Afrique

Cameroun : 27 militants du MRC acquittés à Bafoussam

- Ils avaient été arrêtés dans le cadre des marches du MRC du 22 septembre 2020 pour demander le départ de Paul Biya du pouvoir.

Lassaad Ben Ahmed   | 17.11.2021
Cameroun : 27 militants du MRC acquittés à Bafoussam

Cameroon

AA / Yaoundé / Peter Kum

Sur les 33 militants du Mouvement Pour la Renaissance du Cameroun (MRC) poursuivis par le tribunal militaire de Bafoussam à l’Ouest du pays, 27 ont été acquittés mardi, a annoncé sur son site la section de ce parti dans la région de l’Ouest.

Selon le MRC, ses partisans ont été acquittés suite à l’audience qui s’est tenue le 1er novembre au tribunal militaire de Bafoussam, chef-lieu de la région de l’Ouest.

Les autres militants du Mouvement Pour la Renaissance du Cameroun qui n’ont pas été acquittés, ont été condamnés à une peine d’un an avec sursis.

« C’est une justice injuste. D’une part parce que le tribunal militaire n’est pas compétent mais aussi d’autre part parce que ces acquittements n’obéissent à aucune logique vu que 123 militants du MRC arrêtés dans les mêmes conditions et avec les mêmes chefs d’accusation sont encore en prison à travers le pays », a réagi Me Hyppolite Meli, le Porte-parole du collectif des avocats du MRC.

Au Cameroun, l’opposant Maurice Kamto, leader du MRC, avait organisé le 22 septembre 2020, une manifestation pacifique pour réclamer le départ du président Paul Biya et le report des élections régionales prévues en décembre dernier, si la crise dans les régions anglophones n’était pas réglée et si le système électoral n’était pas reformé de manière consensuelle.

Cette manifestation qui avait été interdite par le gouvernement, avait été réprimée par les force de l’ordre.
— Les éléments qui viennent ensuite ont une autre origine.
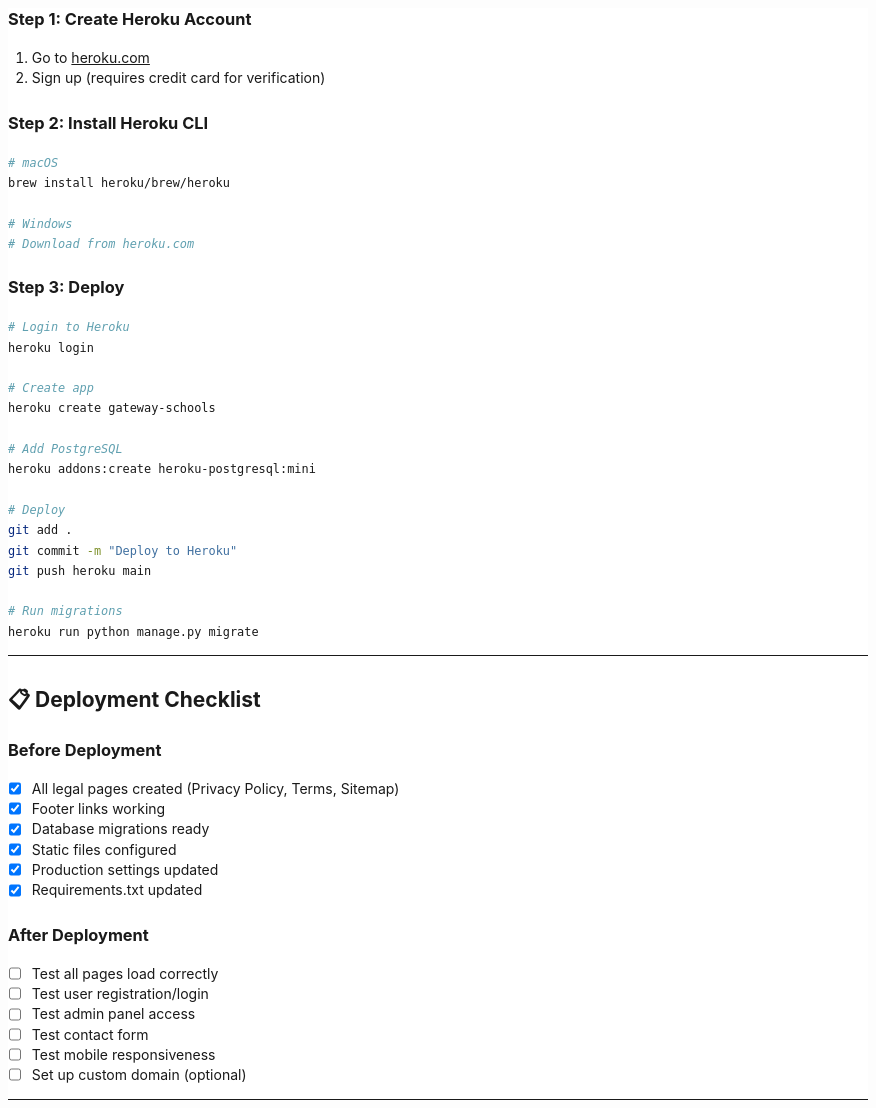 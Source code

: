 ### **Step 1: Create Heroku Account**
1. Go to [heroku.com](https://heroku.com)
2. Sign up (requires credit card for verification)

### **Step 2: Install Heroku CLI**
```bash
# macOS
brew install heroku/brew/heroku

# Windows
# Download from heroku.com
```

### **Step 3: Deploy**
```bash
# Login to Heroku
heroku login

# Create app
heroku create gateway-schools

# Add PostgreSQL
heroku addons:create heroku-postgresql:mini

# Deploy
git add .
git commit -m "Deploy to Heroku"
git push heroku main

# Run migrations
heroku run python manage.py migrate
```

---

## 📋 **Deployment Checklist**

### **Before Deployment**
- [x] All legal pages created (Privacy Policy, Terms, Sitemap)
- [x] Footer links working
- [x] Database migrations ready
- [x] Static files configured
- [x] Production settings updated
- [x] Requirements.txt updated

### **After Deployment**
- [ ] Test all pages load correctly
- [ ] Test user registration/login
- [ ] Test admin panel access
- [ ] Test contact form
- [ ] Test mobile responsiveness
- [ ] Set up custom domain (optional)

---
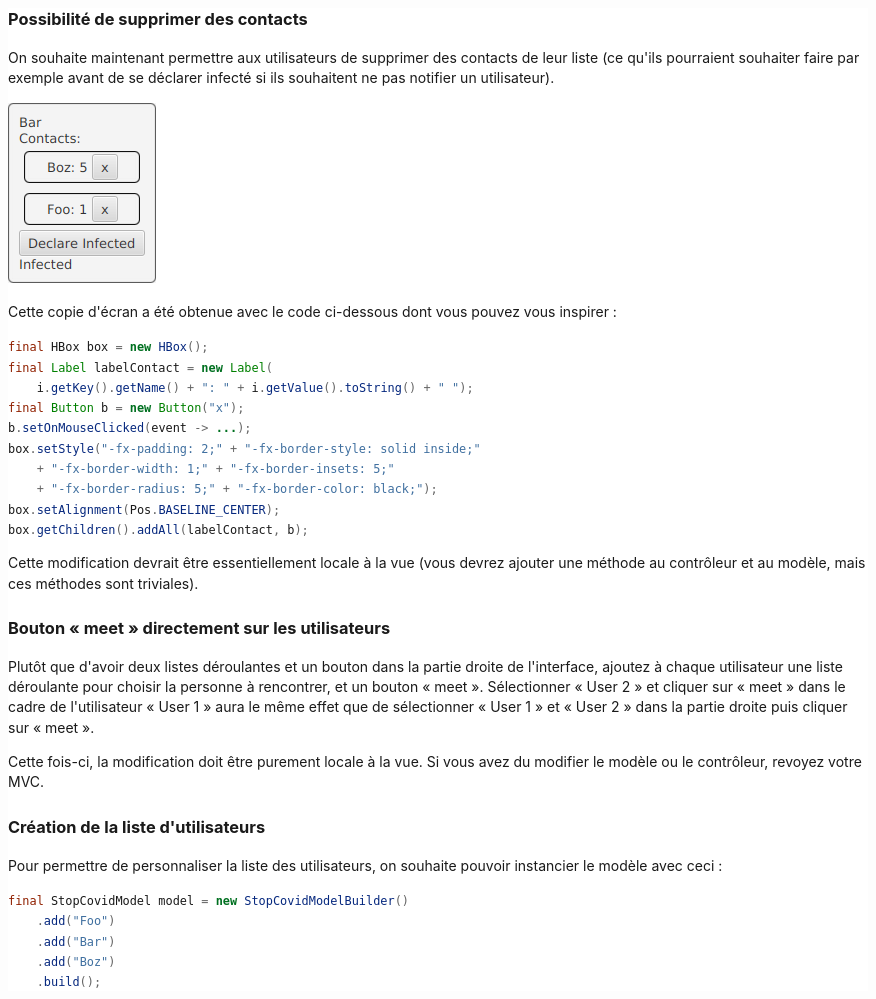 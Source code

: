 ### Possibilité de supprimer des contacts

On souhaite maintenant permettre aux utilisateurs de supprimer des contacts de leur liste (ce qu'ils pourraient souhaiter faire par exemple avant de se déclarer infecté si ils souhaitent ne pas notifier un utilisateur).

![Suppression d'un contact](img/stopcovid-delete-contacts.png)

Cette copie d'écran a été obtenue avec le code ci-dessous dont vous
pouvez vous inspirer :

```java
final HBox box = new HBox();
final Label labelContact = new Label(
    i.getKey().getName() + ": " + i.getValue().toString() + " ");
final Button b = new Button("x");
b.setOnMouseClicked(event -> ...);
box.setStyle("-fx-padding: 2;" + "-fx-border-style: solid inside;"
    + "-fx-border-width: 1;" + "-fx-border-insets: 5;"
    + "-fx-border-radius: 5;" + "-fx-border-color: black;");
box.setAlignment(Pos.BASELINE_CENTER);
box.getChildren().addAll(labelContact, b);
```

Cette modification devrait être essentiellement locale à la vue (vous devrez ajouter une méthode au contrôleur et au modèle, mais ces méthodes sont triviales).

### Bouton « meet » directement sur les utilisateurs

Plutôt que d'avoir deux listes déroulantes et un bouton dans la partie droite de l'interface, ajoutez à chaque utilisateur une liste déroulante pour choisir la personne à rencontrer, et un bouton « meet ». Sélectionner « User 2 » et cliquer sur « meet » dans le cadre de l'utilisateur « User 1 » aura le même effet que de sélectionner « User 1 » et « User 2 » dans la partie droite puis cliquer sur « meet ».

Cette fois-ci, la modification doit être purement locale à la vue. Si vous avez du modifier le modèle ou le contrôleur, revoyez votre MVC.

### Création de la liste d'utilisateurs

Pour permettre de personnaliser la liste des utilisateurs, on souhaite pouvoir instancier le modèle avec ceci :

```java
final StopCovidModel model = new StopCovidModelBuilder()
    .add("Foo")
    .add("Bar")
    .add("Boz")
    .build();
```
Selon le bilan dressé par le MRC et des organisations de la société civile au lendemain de la manifestation, 155 personnes, en majorité des militants du Mouvement pour la Renaissance du Cameroun (MRC), avaient été écrouées dans les prisons de Yaoundé, Douala, Bafoussam, Nkongsamba et Mfou.

Parmi ces personnes, figurent plusieurs cadres du MRC dont Alain Fogué, le trésorier du parti et Olivier Bibou Nissack, porte-parole et conseiller de Maurice Kamto.

« Les arrestations, détentions arbitraires et poursuites devant les tribunaux militaires d’opposants qui se sont réunis pacifiquement, sont le dernier épisode de la répression des autorités camerounaises contre les voix dissidentes depuis fin septembre », avait déclaré Amnesty International en décembre 2020.

Fabien Offner, chercheur sur l’Afrique de l’Ouest et l’Afrique centrale à Amnesty International, avait estimé que « les tribunaux militaires ne devraient en aucun cas être compétents pour juger des civils tel que rappelé dans les directives et principes sur le droit à un procès équitable de la Commission africaine des droits de l’homme et des peuples ».